Complete Implementation

package retry

import (
    "context"
    "fmt"
    "math"
    "math/rand"
    "time"
)

type Config struct {
    MaxAttempts     int
    InitialInterval time.Duration
    MaxInterval     time.Duration
    Multiplier      float64
    Jitter          float64
}

func DefaultConfig() Config {
    return Config{
        MaxAttempts:     5,
        InitialInterval: 100 * time.Millisecond,
        MaxInterval:     30 * time.Second,
        Multiplier:      2.0,
        Jitter:          0.1,
    }
}

type RetryableError struct {
    Err error
}

func (e *RetryableError) Error() string {
    return fmt.Sprintf("retryable: %v", e.Err)
}

func IsRetryable(err error) bool {
    _, ok := err.(*RetryableError)
    return ok
}

func Do[T any](ctx context.Context, cfg Config, fn func() (T, error)) (T, error) {
    var lastErr error

    for attempt := 0; attempt < cfg.MaxAttempts; attempt++ {
        if attempt > 0 {
            delay := calculateDelay(attempt, cfg)
            select {
            case <-ctx.Done():
                var zero T
                return zero, fmt.Errorf("retry canceled: %w", ctx.Err())
            case <-time.After(delay):
            }
        }

        result, err := fn()
        if err == nil {
            return result, nil
        }

        lastErr = err
        if !IsRetryable(err) {
            var zero T
            return zero, fmt.Errorf("non-retryable error: %w", err)
        }
    }

    var zero T
    return zero, fmt.Errorf("max retries (%d) exceeded: %w", cfg.MaxAttempts, lastErr)
}

func calculateDelay(attempt int, cfg Config) time.Duration {
    delay := float64(cfg.InitialInterval) * math.Pow(cfg.Multiplier, float64(attempt-1))

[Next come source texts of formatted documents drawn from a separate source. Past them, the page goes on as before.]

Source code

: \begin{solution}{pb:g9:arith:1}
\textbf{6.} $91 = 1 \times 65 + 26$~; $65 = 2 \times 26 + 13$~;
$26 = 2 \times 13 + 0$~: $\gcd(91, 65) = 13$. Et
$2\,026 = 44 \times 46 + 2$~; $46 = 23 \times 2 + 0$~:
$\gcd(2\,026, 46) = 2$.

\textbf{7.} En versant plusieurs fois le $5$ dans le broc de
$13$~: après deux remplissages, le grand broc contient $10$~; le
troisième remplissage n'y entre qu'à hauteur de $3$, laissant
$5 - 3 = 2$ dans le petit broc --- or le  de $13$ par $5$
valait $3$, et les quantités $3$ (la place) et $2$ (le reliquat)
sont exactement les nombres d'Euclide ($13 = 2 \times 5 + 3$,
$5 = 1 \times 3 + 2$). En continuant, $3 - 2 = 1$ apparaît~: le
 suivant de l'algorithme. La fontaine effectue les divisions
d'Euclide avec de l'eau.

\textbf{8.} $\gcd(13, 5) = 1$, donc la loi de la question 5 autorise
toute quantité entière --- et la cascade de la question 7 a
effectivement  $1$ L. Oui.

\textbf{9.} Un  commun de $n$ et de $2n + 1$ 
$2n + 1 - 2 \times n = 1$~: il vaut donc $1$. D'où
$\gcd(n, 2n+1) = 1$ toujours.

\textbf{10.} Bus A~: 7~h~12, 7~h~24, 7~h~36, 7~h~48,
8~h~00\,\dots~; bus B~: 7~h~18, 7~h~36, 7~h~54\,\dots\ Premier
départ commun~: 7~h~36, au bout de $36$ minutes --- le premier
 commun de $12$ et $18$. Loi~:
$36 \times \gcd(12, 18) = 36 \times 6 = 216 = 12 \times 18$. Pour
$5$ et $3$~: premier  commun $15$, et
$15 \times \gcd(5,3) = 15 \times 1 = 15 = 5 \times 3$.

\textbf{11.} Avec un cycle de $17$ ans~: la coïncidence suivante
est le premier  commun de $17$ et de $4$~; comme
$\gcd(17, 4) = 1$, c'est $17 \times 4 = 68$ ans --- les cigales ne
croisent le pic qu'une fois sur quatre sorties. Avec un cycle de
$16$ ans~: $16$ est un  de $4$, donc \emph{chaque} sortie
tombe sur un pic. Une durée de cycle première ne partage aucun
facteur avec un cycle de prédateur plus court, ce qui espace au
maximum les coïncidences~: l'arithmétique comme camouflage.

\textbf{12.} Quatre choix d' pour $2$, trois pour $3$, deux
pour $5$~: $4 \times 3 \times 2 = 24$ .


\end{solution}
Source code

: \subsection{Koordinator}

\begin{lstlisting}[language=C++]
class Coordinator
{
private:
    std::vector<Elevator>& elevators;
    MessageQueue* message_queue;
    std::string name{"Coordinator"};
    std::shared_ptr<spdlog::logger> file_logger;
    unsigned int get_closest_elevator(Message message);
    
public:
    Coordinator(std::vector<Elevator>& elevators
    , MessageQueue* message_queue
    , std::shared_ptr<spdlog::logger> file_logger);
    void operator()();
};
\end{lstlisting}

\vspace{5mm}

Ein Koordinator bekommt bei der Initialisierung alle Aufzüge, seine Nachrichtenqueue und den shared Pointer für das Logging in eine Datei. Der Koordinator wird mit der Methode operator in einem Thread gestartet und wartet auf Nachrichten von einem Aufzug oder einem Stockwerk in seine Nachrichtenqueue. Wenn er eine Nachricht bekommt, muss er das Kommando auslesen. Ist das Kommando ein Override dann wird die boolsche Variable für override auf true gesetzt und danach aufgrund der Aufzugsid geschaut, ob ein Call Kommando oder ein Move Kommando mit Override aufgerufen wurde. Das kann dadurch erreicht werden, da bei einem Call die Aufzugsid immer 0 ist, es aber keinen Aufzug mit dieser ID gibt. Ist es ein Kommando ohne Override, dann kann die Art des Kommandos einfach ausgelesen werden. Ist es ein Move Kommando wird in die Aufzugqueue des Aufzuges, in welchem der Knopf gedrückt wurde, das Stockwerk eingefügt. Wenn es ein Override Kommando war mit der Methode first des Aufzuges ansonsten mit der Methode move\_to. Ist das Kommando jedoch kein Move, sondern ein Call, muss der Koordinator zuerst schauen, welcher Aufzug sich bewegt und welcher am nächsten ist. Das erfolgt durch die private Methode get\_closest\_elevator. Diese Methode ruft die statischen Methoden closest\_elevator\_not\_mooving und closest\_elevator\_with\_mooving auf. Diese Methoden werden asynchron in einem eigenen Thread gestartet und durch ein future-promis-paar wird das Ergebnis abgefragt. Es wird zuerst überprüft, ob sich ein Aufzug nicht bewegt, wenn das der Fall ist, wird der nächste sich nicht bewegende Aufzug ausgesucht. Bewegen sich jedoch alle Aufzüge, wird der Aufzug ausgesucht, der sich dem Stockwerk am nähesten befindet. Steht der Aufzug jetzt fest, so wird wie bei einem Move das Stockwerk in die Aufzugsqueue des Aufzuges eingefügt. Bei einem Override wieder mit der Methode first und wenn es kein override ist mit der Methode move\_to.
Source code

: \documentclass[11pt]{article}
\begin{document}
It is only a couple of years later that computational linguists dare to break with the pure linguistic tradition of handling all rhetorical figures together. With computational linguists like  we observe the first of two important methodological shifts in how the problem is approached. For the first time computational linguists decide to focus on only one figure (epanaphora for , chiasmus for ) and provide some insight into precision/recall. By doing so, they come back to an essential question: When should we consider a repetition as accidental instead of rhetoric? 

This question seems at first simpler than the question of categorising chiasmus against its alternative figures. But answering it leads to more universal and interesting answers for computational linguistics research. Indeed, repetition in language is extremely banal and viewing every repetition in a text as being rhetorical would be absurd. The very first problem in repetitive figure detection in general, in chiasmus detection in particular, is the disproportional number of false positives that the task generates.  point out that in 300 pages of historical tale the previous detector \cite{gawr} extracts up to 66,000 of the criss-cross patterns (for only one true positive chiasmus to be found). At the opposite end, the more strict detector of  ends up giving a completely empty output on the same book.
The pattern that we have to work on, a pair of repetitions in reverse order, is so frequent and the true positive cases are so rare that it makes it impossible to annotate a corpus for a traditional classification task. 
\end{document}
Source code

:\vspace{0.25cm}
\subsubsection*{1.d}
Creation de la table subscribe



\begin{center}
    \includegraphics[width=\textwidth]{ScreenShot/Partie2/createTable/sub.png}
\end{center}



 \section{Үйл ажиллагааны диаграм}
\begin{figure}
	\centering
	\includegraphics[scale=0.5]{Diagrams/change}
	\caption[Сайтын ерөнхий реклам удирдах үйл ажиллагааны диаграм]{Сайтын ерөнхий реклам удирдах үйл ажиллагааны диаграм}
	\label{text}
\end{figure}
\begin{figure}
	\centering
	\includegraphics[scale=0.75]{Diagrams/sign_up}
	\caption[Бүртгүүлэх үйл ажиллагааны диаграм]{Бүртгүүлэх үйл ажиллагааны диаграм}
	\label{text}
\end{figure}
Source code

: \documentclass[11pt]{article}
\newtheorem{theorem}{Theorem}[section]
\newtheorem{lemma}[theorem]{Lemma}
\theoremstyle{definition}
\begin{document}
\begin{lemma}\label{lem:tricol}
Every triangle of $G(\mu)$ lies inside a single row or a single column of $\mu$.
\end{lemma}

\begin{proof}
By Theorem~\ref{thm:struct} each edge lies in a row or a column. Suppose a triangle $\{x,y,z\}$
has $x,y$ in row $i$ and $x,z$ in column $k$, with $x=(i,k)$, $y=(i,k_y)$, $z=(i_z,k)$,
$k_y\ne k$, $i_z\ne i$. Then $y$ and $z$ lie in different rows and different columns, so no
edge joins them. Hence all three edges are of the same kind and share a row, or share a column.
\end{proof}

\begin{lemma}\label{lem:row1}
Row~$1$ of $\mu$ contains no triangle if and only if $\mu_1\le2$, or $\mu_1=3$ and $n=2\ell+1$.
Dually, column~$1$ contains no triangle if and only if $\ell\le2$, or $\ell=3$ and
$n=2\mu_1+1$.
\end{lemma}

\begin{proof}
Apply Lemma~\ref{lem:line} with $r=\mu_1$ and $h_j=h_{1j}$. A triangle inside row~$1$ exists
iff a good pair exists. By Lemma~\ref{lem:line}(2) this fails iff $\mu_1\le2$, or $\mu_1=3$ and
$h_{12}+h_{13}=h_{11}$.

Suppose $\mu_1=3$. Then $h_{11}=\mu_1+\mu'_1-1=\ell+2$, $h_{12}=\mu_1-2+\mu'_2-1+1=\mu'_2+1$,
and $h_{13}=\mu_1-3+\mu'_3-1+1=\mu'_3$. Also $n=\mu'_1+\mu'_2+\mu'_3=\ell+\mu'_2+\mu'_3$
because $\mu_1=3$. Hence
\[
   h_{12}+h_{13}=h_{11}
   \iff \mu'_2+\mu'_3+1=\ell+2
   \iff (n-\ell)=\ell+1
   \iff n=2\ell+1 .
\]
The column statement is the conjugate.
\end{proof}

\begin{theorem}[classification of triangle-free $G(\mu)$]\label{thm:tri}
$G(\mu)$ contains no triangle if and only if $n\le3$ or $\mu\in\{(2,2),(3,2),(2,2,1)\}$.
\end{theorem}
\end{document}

    if delay > float64(cfg.MaxInterval) {
        delay = float64(cfg.MaxInterval)
    }

    jitter := delay * cfg.Jitter
    delay = delay - jitter + rand.Float64()*2*jitter

    return time.Duration(delay)
}

Usage Example — HTTP Call with Retry

func fetchWithRetry(ctx context.Context, url string) (string, error) {
    cfg := retry.Config{
        MaxAttempts:     3,
        InitialInterval: 200 * time.Millisecond,
        MaxInterval:     10 * time.Second,
        Multiplier:      2.0,
        Jitter:          0.2,
    }

    return retry.Do(ctx, cfg, func() (string, error) {
        resp, err := http.Get(url)
        if err != nil {
            return "", &retry.RetryableError{Err: err}
        }
        defer resp.Body.Close()

        if resp.StatusCode >= 500 {
            return "", &retry.RetryableError{
                Err: fmt.Errorf("server error: %d", resp.StatusCode),
            }
        }

        if resp.StatusCode >= 400 && resp.StatusCode < 500 {
            return "", fmt.Errorf("client error: %d", resp.StatusCode)
        }

        body, err := io.ReadAll(resp.Body)
        if err != nil {
            return "", &retry.RetryableError{Err: err}
        }
        return string(body), nil
    })
}

Retry with Circuit Breaker

func fetchResilient(ctx context.Context, url string, cb *CircuitBreaker[string]) (string, error) {
    cfg := retry.DefaultConfig()

    return retry.Do(ctx, cfg, func() (string, error) {
        result, err := cb.Execute(func() (string, error) {
            return doHTTPGet(ctx, url)
        })
        if err != nil {
            if errors.Is(err, gobreaker.ErrOpenState) {
                var zero string
                return zero, err
            }
            return zero, &retry.RetryableError{Err: err}
        }
        return result, nil
    })
}

Key Design Points:

  • RetryableError distinguishes retryable from non-retryable errors
  • 5xx is retryable, 4xx is not
  • Exponential backoff + jitter prevents retry storms
  • Context cancellation stops retries immediately
  • Don't retry when circuit breaker is open (fail fast takes priority)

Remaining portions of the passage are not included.